Stochastic Gaussian actor with a continuous action space for reinforcement learning agents

Description

This object implements a function approximator to be used as a stochastic actor within a reinforcement learning agent with a continuous action space. A continuous Gaussian actor takes an environment state as input and returns as output a random action sampled from a Gaussian probability distribution of the expected cumulative long term reward, thereby implementing a stochastic policy. After you create an rlContinuousGaussianActor object, use it to create a suitable agent, such as an rlACAgent or rlPGAgent agent. For more information on creating representations, see Create Policies and Value Functions.

Creation

Description

actor = rlContinuousGaussianActor(net,observationInfo,actionInfo,ActionMeanOutputNames=netMeanActName,ActionStandardDeviationOutputNames=netStdvActName) creates a Gaussian stochastic actor with a continuous action space using the deep neural network net as function approximator. Here, net must have two differently named output layers, each with as many elements as the number of dimensions of the action space, as specified in actionInfo. The two output layers calculate the mean and standard deviation of each component of the action. The actor uses these layers, according to the names specified in the strings netMeanActName and netStdActName, to represent the Gaussian probability distribution from which the action is sampled. The function sets the ObservationInfo and ActionInfo properties of actor to the input arguments observationInfo and actionInfo, respectively.

Note

actor does not enforce constraints set by the action specification, therefore, when using this actor, you must enforce action space constraints within the environment.

example

actor = rlContinuousGaussianActor(net,observationInfo,actionInfo,ActionMeanOutputNames=netMeanActName,ActionStandardDeviationOutputNames=netStdActName,ObservationInputNames=netObsNames) specifies the names of the network input layers to be associated with the environment observation channels. The function assigns, in sequential order, each environment observation channel specified in observationInfo to the layer specified by the corresponding name in the string array netObsNames. Therefore, the network input layers, ordered as the names in netObsNames, must have the same data type and dimensions as the observation specifications, as ordered in observationInfo.

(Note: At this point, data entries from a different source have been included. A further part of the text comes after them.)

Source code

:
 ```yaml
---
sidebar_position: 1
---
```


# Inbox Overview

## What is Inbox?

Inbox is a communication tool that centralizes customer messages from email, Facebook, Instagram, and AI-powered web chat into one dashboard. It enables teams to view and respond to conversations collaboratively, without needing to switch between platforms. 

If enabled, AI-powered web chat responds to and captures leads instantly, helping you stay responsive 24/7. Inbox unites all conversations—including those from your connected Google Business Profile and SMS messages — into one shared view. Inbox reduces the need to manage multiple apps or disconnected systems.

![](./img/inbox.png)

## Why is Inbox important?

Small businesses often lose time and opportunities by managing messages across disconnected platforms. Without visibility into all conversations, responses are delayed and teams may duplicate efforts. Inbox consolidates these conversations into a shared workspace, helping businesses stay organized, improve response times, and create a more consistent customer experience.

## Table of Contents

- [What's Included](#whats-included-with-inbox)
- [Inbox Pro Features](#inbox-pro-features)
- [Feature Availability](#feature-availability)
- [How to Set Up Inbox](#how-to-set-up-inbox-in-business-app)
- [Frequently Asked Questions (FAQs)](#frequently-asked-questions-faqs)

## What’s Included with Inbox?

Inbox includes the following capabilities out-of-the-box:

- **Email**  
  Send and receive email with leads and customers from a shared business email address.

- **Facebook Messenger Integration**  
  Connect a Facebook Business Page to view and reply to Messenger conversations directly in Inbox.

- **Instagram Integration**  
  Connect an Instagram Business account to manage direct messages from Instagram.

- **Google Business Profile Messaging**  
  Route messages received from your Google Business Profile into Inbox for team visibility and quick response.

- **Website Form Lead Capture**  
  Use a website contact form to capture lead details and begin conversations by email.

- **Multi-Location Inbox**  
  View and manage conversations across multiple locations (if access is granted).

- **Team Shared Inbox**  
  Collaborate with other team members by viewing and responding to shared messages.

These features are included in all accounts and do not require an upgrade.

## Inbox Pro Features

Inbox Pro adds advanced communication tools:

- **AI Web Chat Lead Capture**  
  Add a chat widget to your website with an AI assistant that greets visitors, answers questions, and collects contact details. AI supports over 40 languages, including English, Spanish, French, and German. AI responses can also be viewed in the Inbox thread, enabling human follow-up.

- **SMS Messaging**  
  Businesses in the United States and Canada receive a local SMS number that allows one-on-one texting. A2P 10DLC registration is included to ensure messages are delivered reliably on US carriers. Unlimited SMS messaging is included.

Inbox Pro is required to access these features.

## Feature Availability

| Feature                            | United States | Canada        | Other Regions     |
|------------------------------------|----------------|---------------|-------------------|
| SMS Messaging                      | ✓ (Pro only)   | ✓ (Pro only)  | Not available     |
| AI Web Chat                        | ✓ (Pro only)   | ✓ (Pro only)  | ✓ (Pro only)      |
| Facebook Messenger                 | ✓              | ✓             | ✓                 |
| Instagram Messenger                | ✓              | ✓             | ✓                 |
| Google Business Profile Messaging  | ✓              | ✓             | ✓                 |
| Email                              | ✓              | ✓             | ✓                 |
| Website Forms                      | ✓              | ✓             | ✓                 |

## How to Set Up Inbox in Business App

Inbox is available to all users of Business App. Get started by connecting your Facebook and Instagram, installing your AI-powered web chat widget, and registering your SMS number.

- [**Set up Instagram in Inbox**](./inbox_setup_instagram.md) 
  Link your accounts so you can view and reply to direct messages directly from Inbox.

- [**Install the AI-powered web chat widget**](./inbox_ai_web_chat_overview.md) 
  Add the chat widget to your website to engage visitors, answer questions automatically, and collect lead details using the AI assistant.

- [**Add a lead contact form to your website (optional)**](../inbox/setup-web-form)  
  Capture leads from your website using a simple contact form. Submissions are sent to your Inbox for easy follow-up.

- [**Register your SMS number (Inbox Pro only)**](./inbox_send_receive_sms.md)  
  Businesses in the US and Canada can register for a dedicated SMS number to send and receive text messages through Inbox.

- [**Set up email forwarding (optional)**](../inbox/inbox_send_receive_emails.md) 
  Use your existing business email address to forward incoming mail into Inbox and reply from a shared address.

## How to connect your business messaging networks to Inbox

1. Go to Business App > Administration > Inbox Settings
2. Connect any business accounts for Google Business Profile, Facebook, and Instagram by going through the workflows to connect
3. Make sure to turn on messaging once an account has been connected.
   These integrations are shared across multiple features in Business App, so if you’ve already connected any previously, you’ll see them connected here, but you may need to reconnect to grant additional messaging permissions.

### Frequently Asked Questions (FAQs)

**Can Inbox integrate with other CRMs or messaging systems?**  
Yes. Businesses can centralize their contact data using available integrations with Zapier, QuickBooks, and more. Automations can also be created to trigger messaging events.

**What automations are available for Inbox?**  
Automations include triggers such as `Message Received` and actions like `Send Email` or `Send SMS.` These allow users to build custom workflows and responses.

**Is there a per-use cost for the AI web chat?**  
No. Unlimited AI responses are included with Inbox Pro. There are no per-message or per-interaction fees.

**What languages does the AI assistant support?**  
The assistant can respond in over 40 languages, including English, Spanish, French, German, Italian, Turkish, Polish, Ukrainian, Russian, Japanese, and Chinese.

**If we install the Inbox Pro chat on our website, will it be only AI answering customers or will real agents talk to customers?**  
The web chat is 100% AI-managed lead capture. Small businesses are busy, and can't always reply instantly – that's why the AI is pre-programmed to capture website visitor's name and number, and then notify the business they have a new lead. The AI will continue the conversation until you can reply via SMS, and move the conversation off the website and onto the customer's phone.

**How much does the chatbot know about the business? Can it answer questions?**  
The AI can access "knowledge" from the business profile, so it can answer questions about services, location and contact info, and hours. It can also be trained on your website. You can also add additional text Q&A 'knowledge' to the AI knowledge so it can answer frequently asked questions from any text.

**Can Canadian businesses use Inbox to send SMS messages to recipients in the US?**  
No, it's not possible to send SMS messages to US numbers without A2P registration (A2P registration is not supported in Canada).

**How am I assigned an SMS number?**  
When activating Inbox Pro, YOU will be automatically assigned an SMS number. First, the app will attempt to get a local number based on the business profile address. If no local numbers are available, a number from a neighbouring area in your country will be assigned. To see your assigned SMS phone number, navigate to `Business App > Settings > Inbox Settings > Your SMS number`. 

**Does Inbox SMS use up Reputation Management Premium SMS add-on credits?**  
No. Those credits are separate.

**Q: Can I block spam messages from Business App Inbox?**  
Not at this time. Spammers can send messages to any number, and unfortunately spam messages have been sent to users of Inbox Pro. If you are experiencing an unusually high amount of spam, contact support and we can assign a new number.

actor = rlContinuousGaussianActor(___,UseDevice=useDevice) specifies the device used to perform computational operations on the actor object, and sets the UseDevice property of actor to the useDevice input argument. You can use this syntax with any of the previous input-argument combinations.

Input Arguments

expand all

Deep neural network used as the underlying approximator within the actor. The network must have two differently named output layers each with as many elements as the number of dimensions of the action space, as specified in actionInfo. The two output layers calculate the mean and standard deviation of each component of the action. The actor uses these layers, according to the names specified in the strings netMeanActName and netStdActName, to represent the Gaussian probability distribution from which the action is sampled.

Note

Standard deviations must be nonnegative and mean values must fall within the range of the action. Therefore, the output layer that returns the standard deviations must be a softplus or ReLU layer, to enforce nonnegativity, and the output layer that returns the mean values must be a scaling layer, to scale the mean values to the output range.

You can specify the network as one of the following:

Note

Among the different network representation options, dlnetwork is preferred, since it has built-in validation checks and supports automatic differentiation. If you pass another network object as an input argument, it is internally converted to a dlnetwork object. However, best practice is to convert other representations to dlnetwork explicitly before using it to create a critic or an actor for a reinforcement learning agent. You can do so using dlnet=dlnetwork(net), where net is any neural network object from the Deep Learning Toolbox™. The resulting dlnet is the dlnetwork object that you use for your critic or actor. This practice allows a greater level of insight and control for cases in which the conversion is not straightforward and might require additional specifications.

rlContinuousGaussianActor objects support recurrent deep neural networks.

The learnable parameters of the actor are the weights of the deep neural network. For a list of deep neural network layers, see List of Deep Learning Layers. For more information on creating deep neural networks for reinforcement learning, see Create Policies and Value Functions.

Names of the network output layers corresponding to the mean values of the action channel, specified as a string or character vector. The actor uses this name to select the network output layer that returns the mean values of each elements of the action channel. Therefore, this network output layer must be named as indicated in netMeanActName. Furthermore, it must be a scaling layer that scales the returned mean values to the desired action range.

Note

Of the information specified in actionInfo, the function uses only the data type and dimension of each channel, but not its (optional) name or description.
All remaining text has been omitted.